START DATA SHOWN

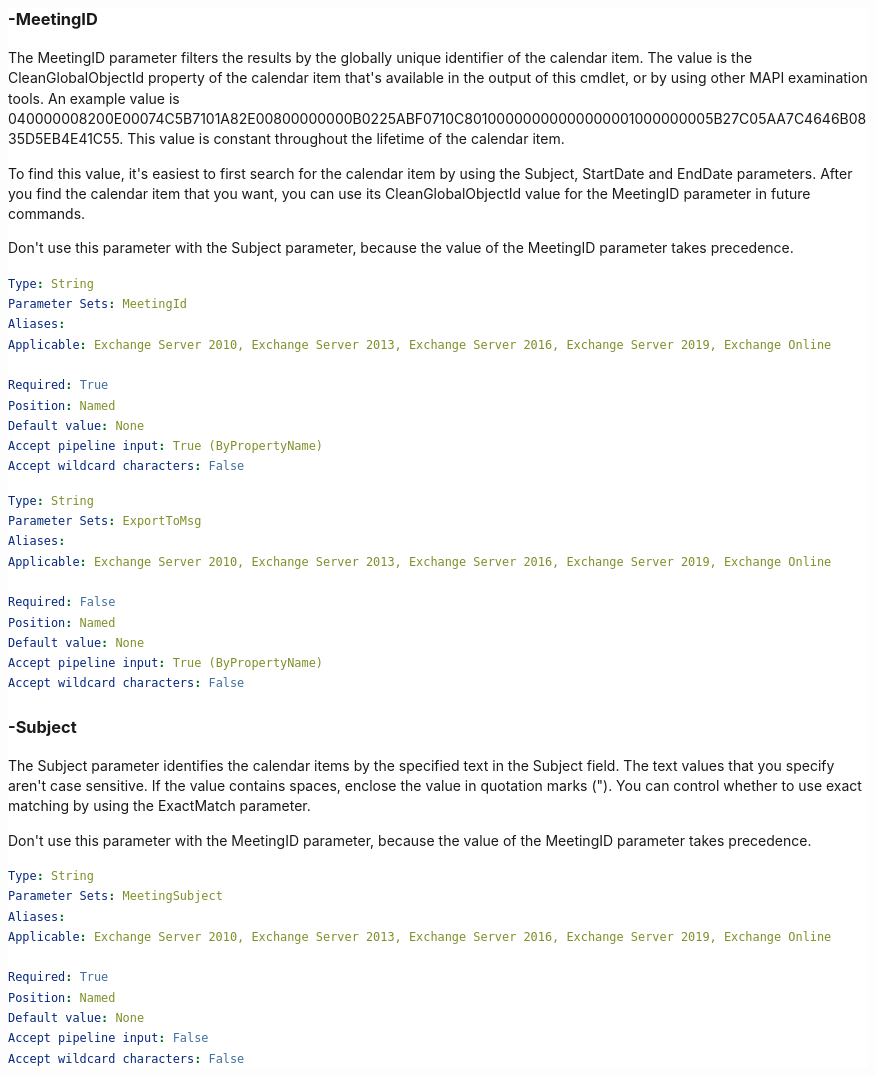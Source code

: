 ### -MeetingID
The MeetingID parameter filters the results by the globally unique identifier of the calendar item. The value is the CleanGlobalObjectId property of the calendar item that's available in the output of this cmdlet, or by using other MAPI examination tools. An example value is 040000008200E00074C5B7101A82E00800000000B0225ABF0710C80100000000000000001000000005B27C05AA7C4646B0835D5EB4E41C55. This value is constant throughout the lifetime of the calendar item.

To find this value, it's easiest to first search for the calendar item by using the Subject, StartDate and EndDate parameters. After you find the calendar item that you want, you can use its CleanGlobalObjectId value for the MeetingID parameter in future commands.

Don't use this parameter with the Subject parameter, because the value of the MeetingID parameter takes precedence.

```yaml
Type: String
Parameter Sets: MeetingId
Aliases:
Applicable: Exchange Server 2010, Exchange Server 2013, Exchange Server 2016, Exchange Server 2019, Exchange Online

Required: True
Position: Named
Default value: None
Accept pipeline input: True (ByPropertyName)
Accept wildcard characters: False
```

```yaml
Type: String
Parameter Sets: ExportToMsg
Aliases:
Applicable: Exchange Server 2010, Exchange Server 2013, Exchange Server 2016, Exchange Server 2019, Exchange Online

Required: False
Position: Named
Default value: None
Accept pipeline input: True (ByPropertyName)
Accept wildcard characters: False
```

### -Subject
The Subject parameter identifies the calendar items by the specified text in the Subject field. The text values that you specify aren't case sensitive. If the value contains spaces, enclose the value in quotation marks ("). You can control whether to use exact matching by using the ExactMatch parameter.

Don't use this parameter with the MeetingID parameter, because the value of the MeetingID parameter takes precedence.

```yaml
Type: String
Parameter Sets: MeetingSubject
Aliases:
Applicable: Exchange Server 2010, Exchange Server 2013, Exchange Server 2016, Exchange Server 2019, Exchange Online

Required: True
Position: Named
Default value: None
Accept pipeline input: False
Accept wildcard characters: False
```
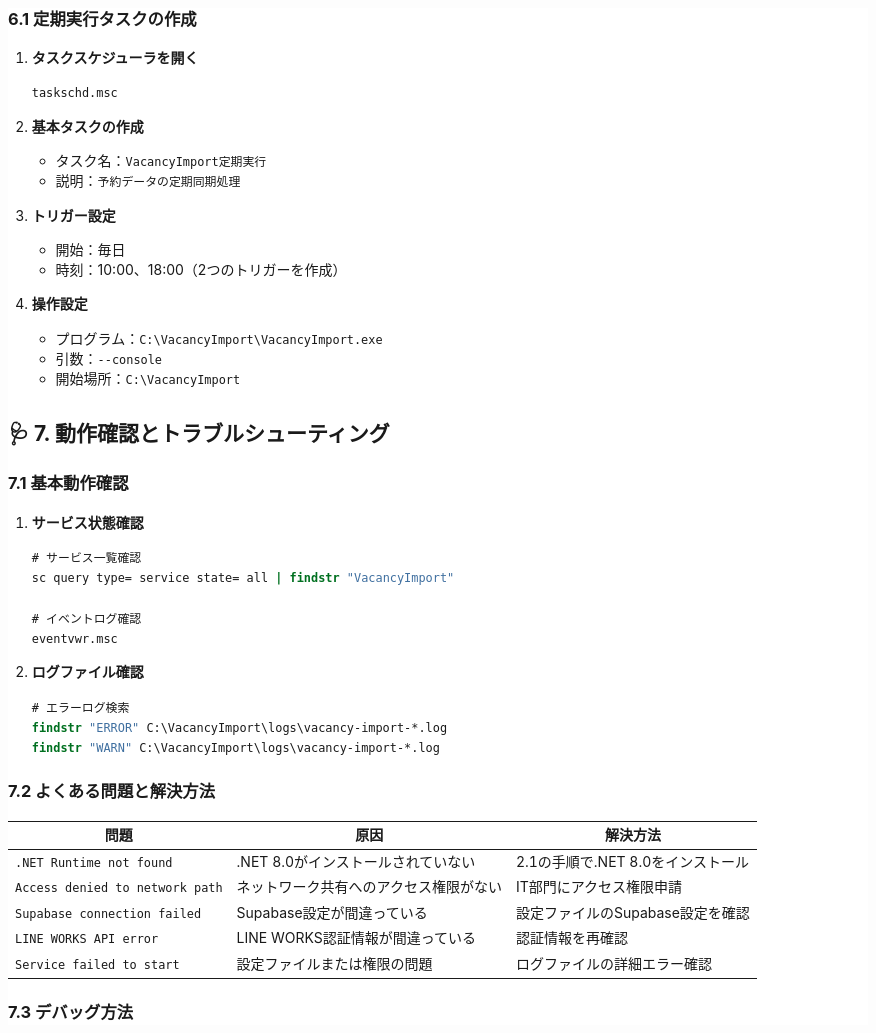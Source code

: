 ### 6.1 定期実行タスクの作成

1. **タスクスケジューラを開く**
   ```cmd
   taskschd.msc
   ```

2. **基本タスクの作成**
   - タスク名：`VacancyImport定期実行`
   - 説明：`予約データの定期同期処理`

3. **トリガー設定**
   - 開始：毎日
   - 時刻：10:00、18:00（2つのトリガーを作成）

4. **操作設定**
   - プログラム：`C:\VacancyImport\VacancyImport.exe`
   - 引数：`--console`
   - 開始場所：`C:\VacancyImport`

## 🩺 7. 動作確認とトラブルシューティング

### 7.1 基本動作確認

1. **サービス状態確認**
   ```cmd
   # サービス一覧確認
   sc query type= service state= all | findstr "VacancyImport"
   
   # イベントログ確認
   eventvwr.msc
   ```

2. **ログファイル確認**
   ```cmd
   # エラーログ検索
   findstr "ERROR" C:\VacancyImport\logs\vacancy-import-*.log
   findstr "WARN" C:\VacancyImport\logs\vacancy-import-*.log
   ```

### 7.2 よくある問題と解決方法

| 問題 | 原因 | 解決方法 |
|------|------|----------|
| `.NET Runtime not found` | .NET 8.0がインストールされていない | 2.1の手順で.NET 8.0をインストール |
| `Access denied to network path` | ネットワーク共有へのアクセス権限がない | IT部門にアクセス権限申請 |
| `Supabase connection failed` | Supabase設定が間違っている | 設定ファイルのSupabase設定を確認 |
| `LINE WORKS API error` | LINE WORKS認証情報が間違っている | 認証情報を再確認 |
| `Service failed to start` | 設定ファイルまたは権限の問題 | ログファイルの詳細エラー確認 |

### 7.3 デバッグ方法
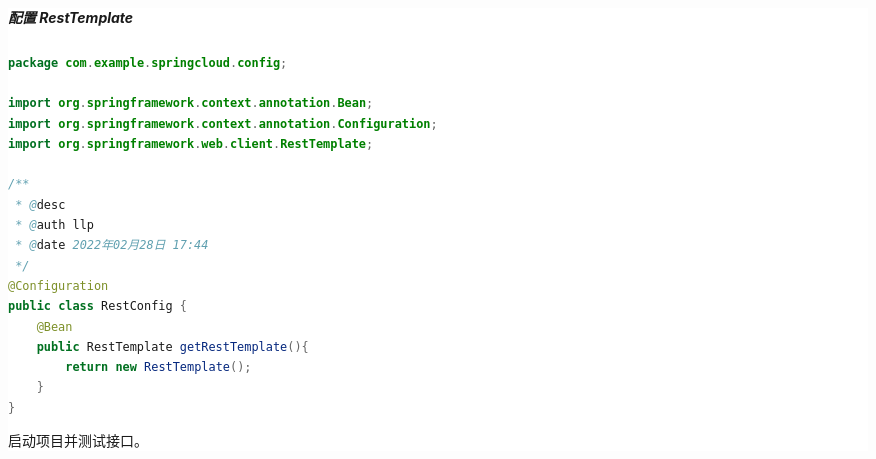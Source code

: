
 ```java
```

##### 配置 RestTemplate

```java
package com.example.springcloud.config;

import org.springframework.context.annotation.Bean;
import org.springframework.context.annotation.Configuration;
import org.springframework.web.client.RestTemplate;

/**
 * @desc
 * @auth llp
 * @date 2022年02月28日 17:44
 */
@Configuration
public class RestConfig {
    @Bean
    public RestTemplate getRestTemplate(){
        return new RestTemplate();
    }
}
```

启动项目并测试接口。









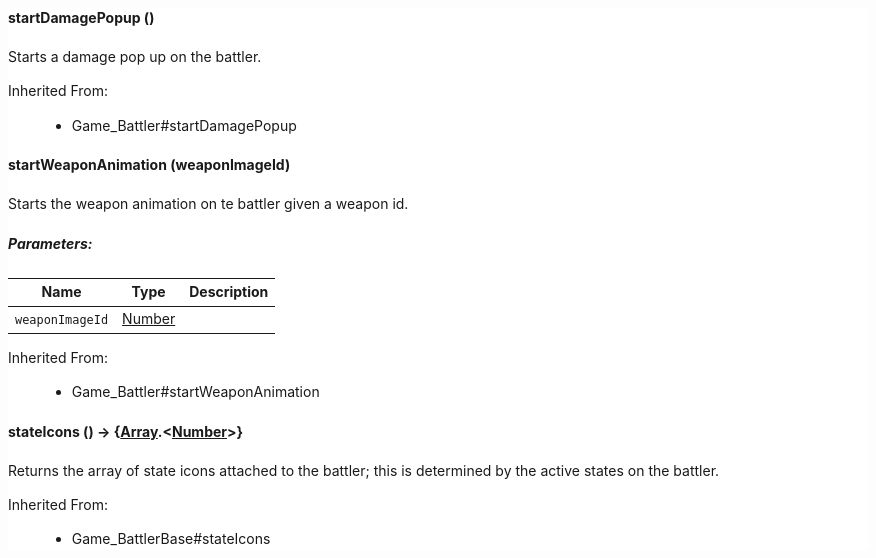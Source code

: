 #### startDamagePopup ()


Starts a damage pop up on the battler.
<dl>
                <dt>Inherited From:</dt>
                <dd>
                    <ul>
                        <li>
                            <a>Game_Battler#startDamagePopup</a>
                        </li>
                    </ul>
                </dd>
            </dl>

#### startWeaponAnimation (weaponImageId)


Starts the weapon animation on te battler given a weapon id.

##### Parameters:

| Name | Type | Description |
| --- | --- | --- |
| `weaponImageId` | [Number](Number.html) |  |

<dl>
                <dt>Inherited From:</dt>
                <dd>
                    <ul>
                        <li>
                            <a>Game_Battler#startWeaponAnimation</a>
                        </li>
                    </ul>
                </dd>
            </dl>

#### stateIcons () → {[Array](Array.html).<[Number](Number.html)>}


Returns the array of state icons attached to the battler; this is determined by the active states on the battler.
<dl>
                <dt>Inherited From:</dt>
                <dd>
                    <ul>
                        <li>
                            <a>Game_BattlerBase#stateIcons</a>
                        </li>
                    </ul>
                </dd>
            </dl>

END DATA SHOWN
START DATA SHOWN

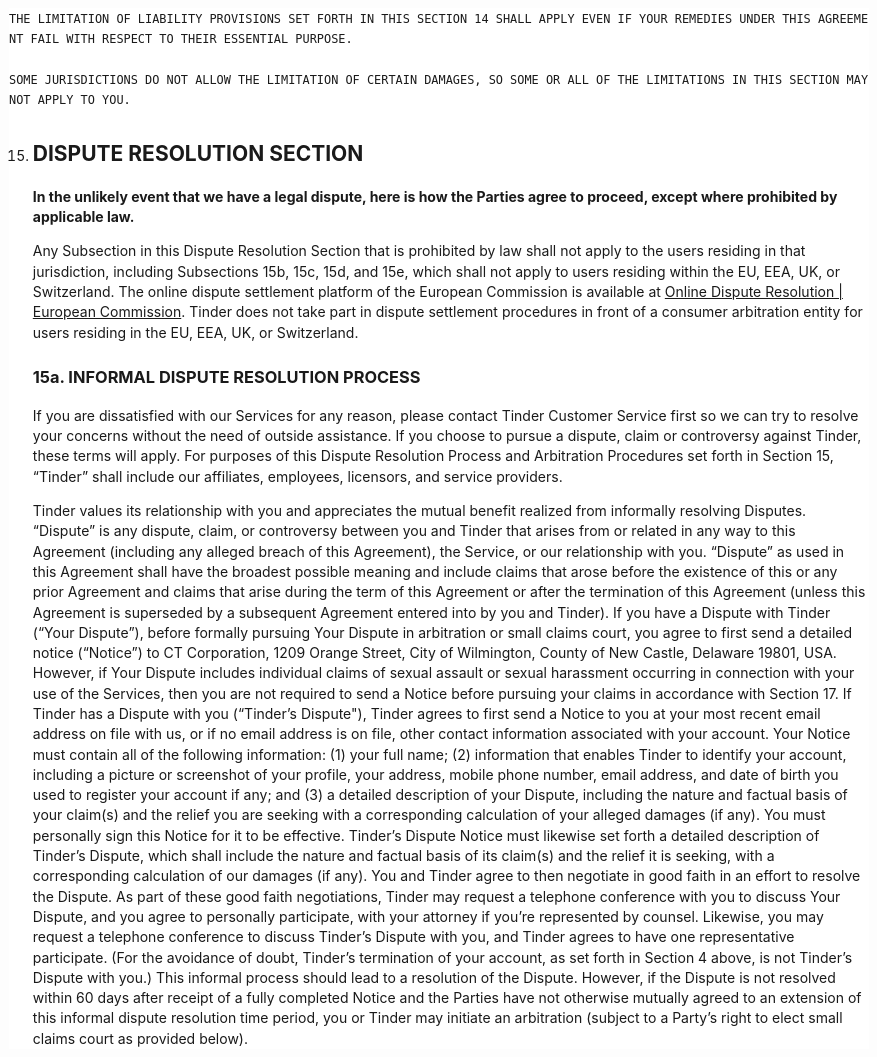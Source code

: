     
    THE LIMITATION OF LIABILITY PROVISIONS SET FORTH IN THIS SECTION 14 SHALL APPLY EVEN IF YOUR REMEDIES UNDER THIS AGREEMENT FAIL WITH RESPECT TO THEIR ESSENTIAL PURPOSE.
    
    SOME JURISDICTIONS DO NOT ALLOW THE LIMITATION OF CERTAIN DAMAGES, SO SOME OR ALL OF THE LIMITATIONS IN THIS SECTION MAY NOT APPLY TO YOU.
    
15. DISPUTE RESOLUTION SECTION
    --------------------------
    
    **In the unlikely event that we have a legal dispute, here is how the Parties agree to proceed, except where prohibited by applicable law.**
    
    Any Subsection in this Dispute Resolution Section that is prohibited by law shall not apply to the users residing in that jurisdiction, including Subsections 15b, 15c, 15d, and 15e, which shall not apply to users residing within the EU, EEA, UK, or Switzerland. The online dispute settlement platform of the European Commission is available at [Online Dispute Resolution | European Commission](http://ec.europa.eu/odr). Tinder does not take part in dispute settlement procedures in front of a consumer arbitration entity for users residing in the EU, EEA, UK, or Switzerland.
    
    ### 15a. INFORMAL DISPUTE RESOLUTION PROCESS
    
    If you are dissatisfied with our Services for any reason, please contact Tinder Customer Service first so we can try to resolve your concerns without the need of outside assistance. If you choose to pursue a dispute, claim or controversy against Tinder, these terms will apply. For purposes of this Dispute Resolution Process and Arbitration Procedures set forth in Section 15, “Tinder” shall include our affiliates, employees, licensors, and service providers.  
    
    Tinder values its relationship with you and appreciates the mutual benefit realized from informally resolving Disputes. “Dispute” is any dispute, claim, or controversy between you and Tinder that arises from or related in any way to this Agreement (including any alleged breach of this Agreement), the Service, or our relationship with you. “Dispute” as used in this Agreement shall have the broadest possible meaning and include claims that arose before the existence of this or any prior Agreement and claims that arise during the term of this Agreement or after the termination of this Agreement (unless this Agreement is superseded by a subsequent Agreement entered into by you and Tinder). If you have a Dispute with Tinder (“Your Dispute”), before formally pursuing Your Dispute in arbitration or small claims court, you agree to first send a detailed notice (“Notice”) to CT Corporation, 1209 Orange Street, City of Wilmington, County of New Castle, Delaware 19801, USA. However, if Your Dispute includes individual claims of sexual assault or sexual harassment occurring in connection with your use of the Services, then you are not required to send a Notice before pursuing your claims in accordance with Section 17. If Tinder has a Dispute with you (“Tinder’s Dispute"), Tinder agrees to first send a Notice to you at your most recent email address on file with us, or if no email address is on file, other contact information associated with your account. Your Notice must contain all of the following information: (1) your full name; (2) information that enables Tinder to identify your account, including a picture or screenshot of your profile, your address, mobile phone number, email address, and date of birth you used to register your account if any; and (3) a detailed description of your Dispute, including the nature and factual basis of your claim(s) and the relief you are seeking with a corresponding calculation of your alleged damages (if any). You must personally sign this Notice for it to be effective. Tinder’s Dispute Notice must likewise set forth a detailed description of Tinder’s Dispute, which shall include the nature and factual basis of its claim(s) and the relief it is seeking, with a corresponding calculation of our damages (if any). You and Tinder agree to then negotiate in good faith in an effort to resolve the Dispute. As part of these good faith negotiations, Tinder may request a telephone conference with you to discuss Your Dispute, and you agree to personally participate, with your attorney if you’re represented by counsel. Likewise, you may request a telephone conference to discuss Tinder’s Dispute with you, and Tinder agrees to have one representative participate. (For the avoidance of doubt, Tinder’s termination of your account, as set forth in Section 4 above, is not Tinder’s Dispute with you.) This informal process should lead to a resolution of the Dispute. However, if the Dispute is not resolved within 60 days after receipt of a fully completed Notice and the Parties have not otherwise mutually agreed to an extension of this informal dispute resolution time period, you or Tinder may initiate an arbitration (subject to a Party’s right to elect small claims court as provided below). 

END DATA SHOWN

**WHAT THIS TASK INVOLVES**
Work out how many lines of the data include the word "RestTemplate", and write that number alone.

**WRITTEN RESPONSE**
4